● **Material supplied**:
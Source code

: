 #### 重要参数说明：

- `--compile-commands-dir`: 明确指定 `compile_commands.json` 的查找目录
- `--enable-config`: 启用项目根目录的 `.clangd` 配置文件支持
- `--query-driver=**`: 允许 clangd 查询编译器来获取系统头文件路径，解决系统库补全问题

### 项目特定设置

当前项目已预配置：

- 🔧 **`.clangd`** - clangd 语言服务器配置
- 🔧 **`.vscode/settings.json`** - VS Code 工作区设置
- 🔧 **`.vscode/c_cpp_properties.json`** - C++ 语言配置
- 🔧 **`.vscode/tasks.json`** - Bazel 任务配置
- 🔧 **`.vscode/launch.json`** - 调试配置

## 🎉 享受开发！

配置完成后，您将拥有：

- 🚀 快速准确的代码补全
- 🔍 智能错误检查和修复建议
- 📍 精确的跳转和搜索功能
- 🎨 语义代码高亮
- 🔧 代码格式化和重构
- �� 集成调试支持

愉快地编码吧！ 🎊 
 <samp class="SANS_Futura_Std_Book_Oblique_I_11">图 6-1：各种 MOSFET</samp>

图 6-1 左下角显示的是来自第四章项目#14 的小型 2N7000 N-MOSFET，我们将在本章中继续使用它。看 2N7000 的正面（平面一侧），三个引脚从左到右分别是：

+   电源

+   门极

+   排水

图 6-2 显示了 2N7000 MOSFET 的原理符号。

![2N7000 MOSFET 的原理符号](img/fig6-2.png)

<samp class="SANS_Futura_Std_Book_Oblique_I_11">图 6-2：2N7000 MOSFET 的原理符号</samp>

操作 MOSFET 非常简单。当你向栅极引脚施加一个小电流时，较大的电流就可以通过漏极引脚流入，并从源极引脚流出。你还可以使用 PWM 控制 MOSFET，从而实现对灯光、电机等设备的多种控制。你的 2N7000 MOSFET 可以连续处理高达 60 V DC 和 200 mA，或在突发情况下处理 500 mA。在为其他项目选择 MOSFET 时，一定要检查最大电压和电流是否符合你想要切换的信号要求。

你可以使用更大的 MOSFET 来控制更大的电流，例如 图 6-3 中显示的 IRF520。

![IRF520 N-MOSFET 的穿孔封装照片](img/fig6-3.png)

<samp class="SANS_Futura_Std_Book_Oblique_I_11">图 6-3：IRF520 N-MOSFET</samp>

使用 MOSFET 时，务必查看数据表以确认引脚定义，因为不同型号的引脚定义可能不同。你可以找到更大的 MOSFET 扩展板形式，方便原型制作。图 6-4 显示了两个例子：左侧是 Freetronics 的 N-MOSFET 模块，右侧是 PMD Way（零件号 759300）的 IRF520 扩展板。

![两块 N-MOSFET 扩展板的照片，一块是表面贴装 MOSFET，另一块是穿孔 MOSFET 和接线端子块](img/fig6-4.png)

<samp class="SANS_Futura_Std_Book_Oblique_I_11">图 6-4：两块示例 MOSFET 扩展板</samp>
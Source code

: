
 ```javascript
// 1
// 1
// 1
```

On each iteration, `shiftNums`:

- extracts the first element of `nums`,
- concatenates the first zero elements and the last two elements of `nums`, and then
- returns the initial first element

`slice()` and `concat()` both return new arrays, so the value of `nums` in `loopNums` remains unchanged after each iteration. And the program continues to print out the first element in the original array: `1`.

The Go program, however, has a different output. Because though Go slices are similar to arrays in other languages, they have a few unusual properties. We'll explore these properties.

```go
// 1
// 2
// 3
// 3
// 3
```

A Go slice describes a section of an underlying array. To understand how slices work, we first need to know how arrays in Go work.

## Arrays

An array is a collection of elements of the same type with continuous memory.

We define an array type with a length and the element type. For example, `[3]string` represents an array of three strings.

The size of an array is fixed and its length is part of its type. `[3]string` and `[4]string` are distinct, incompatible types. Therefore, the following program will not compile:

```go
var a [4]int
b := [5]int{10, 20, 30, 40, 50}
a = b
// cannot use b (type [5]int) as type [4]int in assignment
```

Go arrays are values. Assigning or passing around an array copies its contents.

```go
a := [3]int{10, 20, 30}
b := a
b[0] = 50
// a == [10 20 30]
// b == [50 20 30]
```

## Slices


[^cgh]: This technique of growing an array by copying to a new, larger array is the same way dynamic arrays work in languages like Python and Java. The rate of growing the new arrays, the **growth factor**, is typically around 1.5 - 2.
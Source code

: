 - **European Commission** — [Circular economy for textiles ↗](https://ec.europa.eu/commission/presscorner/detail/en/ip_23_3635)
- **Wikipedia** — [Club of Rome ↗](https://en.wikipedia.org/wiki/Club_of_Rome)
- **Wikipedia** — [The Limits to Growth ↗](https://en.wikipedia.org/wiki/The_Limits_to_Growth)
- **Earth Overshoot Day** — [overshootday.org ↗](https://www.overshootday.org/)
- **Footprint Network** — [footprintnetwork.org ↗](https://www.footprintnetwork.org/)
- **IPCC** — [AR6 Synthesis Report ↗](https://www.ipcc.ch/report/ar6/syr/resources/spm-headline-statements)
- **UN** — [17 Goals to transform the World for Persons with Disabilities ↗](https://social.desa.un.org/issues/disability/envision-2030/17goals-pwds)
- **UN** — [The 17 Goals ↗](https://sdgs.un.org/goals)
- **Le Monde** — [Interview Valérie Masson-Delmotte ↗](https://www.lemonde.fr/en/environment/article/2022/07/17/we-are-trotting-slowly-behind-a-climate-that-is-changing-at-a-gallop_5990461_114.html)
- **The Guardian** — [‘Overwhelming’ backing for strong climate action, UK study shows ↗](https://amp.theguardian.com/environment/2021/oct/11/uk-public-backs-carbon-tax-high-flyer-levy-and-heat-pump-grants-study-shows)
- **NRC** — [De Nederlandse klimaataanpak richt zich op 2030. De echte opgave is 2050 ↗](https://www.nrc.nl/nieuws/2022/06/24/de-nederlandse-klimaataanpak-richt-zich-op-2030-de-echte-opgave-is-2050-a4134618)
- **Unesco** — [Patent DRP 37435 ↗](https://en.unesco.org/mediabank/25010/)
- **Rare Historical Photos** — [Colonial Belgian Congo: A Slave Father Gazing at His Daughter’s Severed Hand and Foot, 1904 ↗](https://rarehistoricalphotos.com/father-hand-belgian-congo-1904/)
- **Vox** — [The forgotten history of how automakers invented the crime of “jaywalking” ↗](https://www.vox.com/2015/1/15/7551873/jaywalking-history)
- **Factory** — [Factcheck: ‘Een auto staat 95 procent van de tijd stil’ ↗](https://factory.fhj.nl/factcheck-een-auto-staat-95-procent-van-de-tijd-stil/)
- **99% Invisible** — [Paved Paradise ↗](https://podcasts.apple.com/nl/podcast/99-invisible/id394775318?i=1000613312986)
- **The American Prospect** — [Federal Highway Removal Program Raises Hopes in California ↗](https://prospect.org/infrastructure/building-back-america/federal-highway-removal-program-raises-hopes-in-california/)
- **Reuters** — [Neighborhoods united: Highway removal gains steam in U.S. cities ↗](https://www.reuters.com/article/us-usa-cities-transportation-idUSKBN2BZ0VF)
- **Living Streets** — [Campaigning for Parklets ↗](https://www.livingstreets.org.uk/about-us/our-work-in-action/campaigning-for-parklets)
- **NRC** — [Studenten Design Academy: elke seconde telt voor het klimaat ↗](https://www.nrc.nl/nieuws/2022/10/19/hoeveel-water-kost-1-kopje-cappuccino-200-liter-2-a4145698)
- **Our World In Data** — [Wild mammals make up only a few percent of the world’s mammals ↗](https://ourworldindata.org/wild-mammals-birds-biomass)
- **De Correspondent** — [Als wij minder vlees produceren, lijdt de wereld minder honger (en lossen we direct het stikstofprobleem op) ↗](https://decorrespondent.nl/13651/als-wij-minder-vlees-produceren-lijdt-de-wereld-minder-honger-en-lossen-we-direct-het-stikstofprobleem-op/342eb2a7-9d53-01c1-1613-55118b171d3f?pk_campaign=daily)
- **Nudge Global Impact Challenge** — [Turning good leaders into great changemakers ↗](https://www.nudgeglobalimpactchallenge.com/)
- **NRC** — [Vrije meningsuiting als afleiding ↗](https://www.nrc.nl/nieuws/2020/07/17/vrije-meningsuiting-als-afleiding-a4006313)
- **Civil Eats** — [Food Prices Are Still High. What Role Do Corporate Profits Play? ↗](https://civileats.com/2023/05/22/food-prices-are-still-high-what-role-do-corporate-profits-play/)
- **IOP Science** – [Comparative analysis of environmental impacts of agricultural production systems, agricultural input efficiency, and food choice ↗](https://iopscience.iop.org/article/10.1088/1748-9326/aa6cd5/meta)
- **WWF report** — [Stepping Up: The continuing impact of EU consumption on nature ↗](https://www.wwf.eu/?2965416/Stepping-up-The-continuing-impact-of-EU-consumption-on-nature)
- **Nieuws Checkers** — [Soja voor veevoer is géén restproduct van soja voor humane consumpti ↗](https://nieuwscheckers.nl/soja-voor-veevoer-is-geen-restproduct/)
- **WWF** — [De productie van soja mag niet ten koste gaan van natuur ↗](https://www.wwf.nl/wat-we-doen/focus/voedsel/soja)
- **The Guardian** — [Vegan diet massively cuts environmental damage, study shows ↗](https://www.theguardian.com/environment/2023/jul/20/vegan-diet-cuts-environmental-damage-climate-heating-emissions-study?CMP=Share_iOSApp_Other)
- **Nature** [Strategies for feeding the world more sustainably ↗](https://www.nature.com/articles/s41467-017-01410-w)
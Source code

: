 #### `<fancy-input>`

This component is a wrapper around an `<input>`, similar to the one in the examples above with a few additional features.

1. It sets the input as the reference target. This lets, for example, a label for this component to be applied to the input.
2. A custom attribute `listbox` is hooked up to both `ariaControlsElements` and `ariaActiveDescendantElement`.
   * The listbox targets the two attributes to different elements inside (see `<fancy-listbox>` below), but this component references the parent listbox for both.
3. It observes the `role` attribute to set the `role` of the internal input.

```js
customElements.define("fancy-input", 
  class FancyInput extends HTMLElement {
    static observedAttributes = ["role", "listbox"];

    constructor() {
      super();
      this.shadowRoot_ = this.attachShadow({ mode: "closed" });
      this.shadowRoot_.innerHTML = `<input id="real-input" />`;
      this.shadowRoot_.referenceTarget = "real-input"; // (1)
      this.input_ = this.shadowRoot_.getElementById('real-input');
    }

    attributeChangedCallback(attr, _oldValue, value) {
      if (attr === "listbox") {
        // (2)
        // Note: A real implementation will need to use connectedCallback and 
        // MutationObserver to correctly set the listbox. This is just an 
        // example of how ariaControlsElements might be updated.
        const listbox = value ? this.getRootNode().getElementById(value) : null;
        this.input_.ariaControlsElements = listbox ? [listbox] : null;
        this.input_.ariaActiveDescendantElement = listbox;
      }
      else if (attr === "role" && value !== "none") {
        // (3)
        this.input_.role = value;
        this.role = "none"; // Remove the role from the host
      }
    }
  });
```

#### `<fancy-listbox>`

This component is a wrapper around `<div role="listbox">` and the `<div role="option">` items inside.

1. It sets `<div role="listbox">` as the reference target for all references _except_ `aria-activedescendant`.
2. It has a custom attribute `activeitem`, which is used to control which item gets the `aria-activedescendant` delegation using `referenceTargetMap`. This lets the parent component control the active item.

● **What to do**:
With the line holding "- **NRC** — [De" as the first and the line holding "- **NRC** — [Studenten" as the last, set down that range of the entries above exactly, and nothing else.

● **Task answer**:
- **NRC** — [De Nederlandse klimaataanpak richt zich op 2030. De echte opgave is 2050 ↗](https://www.nrc.nl/nieuws/2022/06/24/de-nederlandse-klimaataanpak-richt-zich-op-2030-de-echte-opgave-is-2050-a4134618)
- **Unesco** — [Patent DRP 37435 ↗](https://en.unesco.org/mediabank/25010/)
- **Rare Historical Photos** — [Colonial Belgian Congo: A Slave Father Gazing at His Daughter’s Severed Hand and Foot, 1904 ↗](https://rarehistoricalphotos.com/father-hand-belgian-congo-1904/)
- **Vox** — [The forgotten history of how automakers invented the crime of “jaywalking” ↗](https://www.vox.com/2015/1/15/7551873/jaywalking-history)
- **Factory** — [Factcheck: ‘Een auto staat 95 procent van de tijd stil’ ↗](https://factory.fhj.nl/factcheck-een-auto-staat-95-procent-van-de-tijd-stil/)
- **99% Invisible** — [Paved Paradise ↗](https://podcasts.apple.com/nl/podcast/99-invisible/id394775318?i=1000613312986)
- **The American Prospect** — [Federal Highway Removal Program Raises Hopes in California ↗](https://prospect.org/infrastructure/building-back-america/federal-highway-removal-program-raises-hopes-in-california/)
- **Reuters** — [Neighborhoods united: Highway removal gains steam in U.S. cities ↗](https://www.reuters.com/article/us-usa-cities-transportation-idUSKBN2BZ0VF)
- **Living Streets** — [Campaigning for Parklets ↗](https://www.livingstreets.org.uk/about-us/our-work-in-action/campaigning-for-parklets)
- **NRC** — [Studenten Design Academy: elke seconde telt voor het klimaat ↗](https://www.nrc.nl/nieuws/2022/10/19/hoeveel-water-kost-1-kopje-cappuccino-200-liter-2-a4145698)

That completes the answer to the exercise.